Every week, 16,000 rude, lewd Aussies and their badly behaved children head to the Indonesian island of Bali, filling its beaches, bars and hotels.
You meet your first Bali bogan, covered in tatts and wearing a Bintang beer singlet, at the airport in Australia. Then the party gets started on the plane as they crack open their duty-free Jim Beam in the air. By the time they land, they are totally paralytic. Bloated and burping, they stumble into the Bali airport, groping the beautifully dressed women greeting passengers with flower garlands on the way past.
These Bali bogans will spend their holiday bartering in markets for beer coasters, polyester soccer outfits and cotton dresses, enjoying the power play of bartering stall holders down from $10 each to $6 for two. They’ll feel important when they take a 90c taxi ride and tell the driver to keep the change from $1. They’ll talk in temples, ignore signs requesting they don’t take photos, and put tomato sauce on everything.
They’re easy to spot because the dads have lots of tatts, mums have beer guts, and the kids have rat’s tails and corn rows in their hair. It’s no wonder locals feel Bali is in danger of losing its identity in its bid to chase the Aussie tourist dollar.
This is most evident on the streets of Kuta, where bar after bar is packed with Aussies drinking all night long. When bars close in the early hours, they spill noisily into the streets, vomiting in the gutters before passing out on the footpaths. Then they wake up the next day and do it all over again. They don’t care that the man paid to clean their vomit earns less than the price of one beer a day.
They have no interest in trying to understand what life is like for the Balinese.
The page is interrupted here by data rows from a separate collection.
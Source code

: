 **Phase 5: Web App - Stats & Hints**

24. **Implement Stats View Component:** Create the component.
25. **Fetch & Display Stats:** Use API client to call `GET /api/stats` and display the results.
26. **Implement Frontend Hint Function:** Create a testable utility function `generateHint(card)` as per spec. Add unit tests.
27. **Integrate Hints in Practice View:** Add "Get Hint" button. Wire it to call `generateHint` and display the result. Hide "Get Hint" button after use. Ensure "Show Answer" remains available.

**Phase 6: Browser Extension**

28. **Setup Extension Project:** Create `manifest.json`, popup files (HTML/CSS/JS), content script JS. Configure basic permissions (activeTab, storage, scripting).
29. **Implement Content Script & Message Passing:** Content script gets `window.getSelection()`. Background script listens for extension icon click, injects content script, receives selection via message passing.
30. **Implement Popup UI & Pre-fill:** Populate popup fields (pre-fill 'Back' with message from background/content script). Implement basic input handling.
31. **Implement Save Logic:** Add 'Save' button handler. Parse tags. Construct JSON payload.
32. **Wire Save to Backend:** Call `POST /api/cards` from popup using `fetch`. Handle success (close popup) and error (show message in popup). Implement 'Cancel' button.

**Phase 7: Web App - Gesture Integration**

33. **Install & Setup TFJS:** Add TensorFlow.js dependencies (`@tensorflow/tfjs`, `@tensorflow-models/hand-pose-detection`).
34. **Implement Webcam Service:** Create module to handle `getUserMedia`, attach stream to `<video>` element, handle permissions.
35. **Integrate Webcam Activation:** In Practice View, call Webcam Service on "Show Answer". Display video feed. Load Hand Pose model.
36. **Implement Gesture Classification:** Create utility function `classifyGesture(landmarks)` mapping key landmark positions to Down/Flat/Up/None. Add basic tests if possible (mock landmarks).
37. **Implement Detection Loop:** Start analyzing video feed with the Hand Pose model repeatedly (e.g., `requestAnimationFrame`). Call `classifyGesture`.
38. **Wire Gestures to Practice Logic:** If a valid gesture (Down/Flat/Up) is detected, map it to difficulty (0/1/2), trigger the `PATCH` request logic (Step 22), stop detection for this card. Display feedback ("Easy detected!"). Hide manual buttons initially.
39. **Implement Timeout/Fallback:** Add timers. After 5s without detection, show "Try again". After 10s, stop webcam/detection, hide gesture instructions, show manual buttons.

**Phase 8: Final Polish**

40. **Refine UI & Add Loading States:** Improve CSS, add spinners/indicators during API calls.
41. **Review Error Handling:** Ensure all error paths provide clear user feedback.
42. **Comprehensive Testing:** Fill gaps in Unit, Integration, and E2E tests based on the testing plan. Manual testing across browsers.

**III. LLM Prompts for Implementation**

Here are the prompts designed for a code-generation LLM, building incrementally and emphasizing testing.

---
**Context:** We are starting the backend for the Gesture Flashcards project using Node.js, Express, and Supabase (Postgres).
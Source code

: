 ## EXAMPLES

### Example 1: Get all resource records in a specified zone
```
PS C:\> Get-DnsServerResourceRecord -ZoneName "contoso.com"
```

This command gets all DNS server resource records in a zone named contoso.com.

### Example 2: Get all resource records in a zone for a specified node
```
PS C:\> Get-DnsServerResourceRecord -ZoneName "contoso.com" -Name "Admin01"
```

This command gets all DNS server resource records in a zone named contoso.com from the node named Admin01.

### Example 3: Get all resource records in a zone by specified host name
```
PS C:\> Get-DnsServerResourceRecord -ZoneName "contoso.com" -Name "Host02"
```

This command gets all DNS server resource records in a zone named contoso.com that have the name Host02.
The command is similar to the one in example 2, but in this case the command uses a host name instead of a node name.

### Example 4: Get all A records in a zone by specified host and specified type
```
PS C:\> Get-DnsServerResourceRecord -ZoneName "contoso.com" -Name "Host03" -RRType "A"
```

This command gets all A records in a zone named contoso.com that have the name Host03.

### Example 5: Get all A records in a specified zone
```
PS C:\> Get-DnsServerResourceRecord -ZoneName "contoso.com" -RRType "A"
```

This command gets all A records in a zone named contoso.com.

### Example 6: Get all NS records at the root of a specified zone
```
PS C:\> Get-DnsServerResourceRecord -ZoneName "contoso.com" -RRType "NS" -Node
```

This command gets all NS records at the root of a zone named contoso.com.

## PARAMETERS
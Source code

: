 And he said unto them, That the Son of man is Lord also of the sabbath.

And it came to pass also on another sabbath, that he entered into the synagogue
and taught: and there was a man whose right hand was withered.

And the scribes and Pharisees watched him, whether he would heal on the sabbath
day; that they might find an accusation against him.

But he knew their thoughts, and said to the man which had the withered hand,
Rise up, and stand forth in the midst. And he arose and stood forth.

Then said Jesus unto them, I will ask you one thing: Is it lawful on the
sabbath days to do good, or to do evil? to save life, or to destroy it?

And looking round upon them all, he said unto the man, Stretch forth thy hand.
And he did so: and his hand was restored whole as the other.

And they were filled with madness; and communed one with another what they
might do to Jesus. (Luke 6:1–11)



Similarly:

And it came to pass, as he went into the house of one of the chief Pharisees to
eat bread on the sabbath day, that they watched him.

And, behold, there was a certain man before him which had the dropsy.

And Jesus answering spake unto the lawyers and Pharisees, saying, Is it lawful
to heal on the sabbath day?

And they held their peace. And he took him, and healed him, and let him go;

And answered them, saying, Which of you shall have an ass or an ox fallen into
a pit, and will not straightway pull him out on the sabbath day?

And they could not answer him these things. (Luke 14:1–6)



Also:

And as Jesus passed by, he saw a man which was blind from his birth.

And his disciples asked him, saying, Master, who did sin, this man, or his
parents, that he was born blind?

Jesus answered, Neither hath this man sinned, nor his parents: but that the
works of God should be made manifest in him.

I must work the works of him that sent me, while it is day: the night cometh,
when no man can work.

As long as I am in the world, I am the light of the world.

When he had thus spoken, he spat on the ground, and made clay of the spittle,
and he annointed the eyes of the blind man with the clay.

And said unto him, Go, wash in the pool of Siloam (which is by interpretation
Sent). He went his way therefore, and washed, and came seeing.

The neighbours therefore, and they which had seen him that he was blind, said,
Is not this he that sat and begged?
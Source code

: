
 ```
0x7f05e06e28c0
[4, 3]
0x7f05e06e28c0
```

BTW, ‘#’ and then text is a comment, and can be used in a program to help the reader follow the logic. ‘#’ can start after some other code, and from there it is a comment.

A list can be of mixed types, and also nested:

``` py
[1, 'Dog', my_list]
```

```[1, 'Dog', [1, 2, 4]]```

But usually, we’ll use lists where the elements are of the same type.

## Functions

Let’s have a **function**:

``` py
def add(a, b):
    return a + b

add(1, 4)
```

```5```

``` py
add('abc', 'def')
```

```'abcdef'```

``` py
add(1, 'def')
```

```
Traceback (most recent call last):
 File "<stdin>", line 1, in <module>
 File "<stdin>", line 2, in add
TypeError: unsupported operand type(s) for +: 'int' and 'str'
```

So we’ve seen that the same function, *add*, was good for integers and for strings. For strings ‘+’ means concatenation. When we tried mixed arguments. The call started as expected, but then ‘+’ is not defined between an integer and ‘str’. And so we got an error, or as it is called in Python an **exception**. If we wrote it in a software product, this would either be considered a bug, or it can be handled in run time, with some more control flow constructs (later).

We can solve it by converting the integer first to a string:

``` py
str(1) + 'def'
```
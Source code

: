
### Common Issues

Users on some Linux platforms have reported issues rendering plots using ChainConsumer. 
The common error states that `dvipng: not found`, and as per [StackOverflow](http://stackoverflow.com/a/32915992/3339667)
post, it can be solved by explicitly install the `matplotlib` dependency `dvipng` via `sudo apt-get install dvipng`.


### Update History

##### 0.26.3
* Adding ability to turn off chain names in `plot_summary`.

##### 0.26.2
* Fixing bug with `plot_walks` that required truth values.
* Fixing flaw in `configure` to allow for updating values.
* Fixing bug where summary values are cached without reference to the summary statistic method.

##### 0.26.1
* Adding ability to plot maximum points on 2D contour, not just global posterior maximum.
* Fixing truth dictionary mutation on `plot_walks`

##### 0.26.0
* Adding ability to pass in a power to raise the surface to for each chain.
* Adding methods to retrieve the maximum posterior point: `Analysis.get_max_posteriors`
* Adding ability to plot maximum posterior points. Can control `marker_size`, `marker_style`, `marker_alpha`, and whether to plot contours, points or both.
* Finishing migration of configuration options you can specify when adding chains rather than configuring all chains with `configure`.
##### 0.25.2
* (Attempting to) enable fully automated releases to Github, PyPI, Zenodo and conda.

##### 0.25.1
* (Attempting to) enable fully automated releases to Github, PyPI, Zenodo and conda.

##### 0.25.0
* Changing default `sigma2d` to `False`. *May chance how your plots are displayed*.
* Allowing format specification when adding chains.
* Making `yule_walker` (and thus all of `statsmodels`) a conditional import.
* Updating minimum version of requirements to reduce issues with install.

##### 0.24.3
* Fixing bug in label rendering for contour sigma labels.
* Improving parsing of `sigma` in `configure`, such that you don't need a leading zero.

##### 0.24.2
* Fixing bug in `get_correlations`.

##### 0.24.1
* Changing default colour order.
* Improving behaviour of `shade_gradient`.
Do the Balinese secretly hate us for turning them all into our servants? What does the man whose job it is to hang out in the bar toilets and refold the end of the toilet paper into a triangle want out of life? Is he happy?
The reality is that the Balinese need our Aussie tourist dollars, but it comes at a high price. The wealth that’s pouring into the country isn’t shared, and it’s just forced the majority of workers into low-paying manual service jobs. This inequality may just be a fact of life in Asian countries, but the problem is that many Aussies have stopped seeing the Balinese as people and instead see them as little more than our servants.
I reckon the bogans should just stay home, and clean up their own vomit.